__TASK ITEM__. Within the records below, filter for lines carrying the word "latitud" and copy them.

Records from a data collection

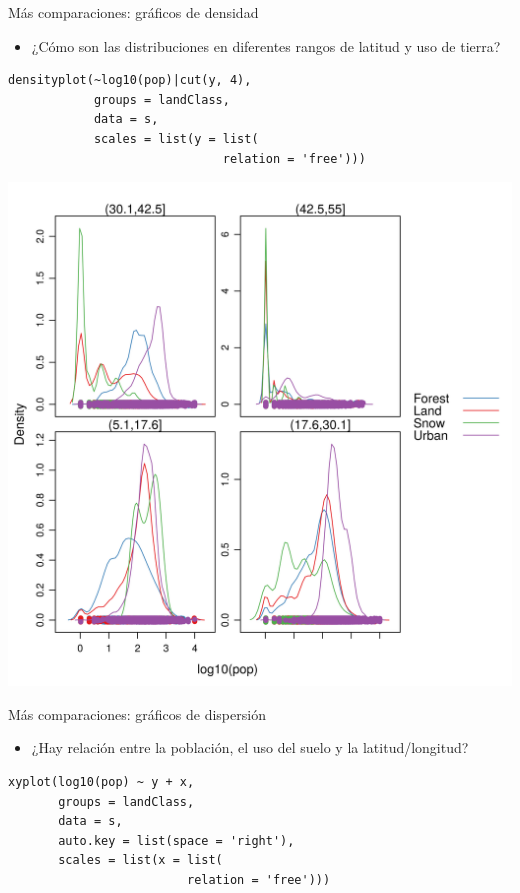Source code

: \documentclass[xcolor={usenames,svgnames,dvipsnames}]{beamer}
\begin{document}
\begin{frame}[fragile,label=sec-3-3-5]{Más comparaciones: gráficos de densidad}
 \begin{itemize}
\item ¿Cómo son las distribuciones en diferentes rangos de latitud y uso de tierra?
\end{itemize}
\lstset{language=R,label= ,caption= ,numbers=none}
\begin{lstlisting}
densityplot(~log10(pop)|cut(y, 4),
            groups = landClass,
            data = s,
            scales = list(y = list(
                              relation = 'free')))
\end{lstlisting}
\end{frame}
\begin{frame}[label=sec-3-3-6]{}
\includegraphics[width=.9\linewidth]{figs/densityplotLandClass.png}
\end{frame}

\begin{frame}[fragile,label=sec-3-3-7]{Más comparaciones: gráficos de dispersión}
 \begin{itemize}
\item ¿Hay relación entre la población, el uso del suelo y la latitud/longitud?
\end{itemize}
\lstset{language=R,label= ,caption= ,numbers=none}
\begin{lstlisting}
xyplot(log10(pop) ~ y + x,
       groups = landClass,
       data = s,
       auto.key = list(space = 'right'),
       scales = list(x = list(
                         relation = 'free')))
\end{lstlisting}
\end{frame}
\end{document}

__ANSWER TO THIS EXERCISE__.
\item ¿Cómo son las distribuciones en diferentes rangos de latitud y uso de tierra?
\item ¿Hay relación entre la población, el uso del suelo y la latitud/longitud?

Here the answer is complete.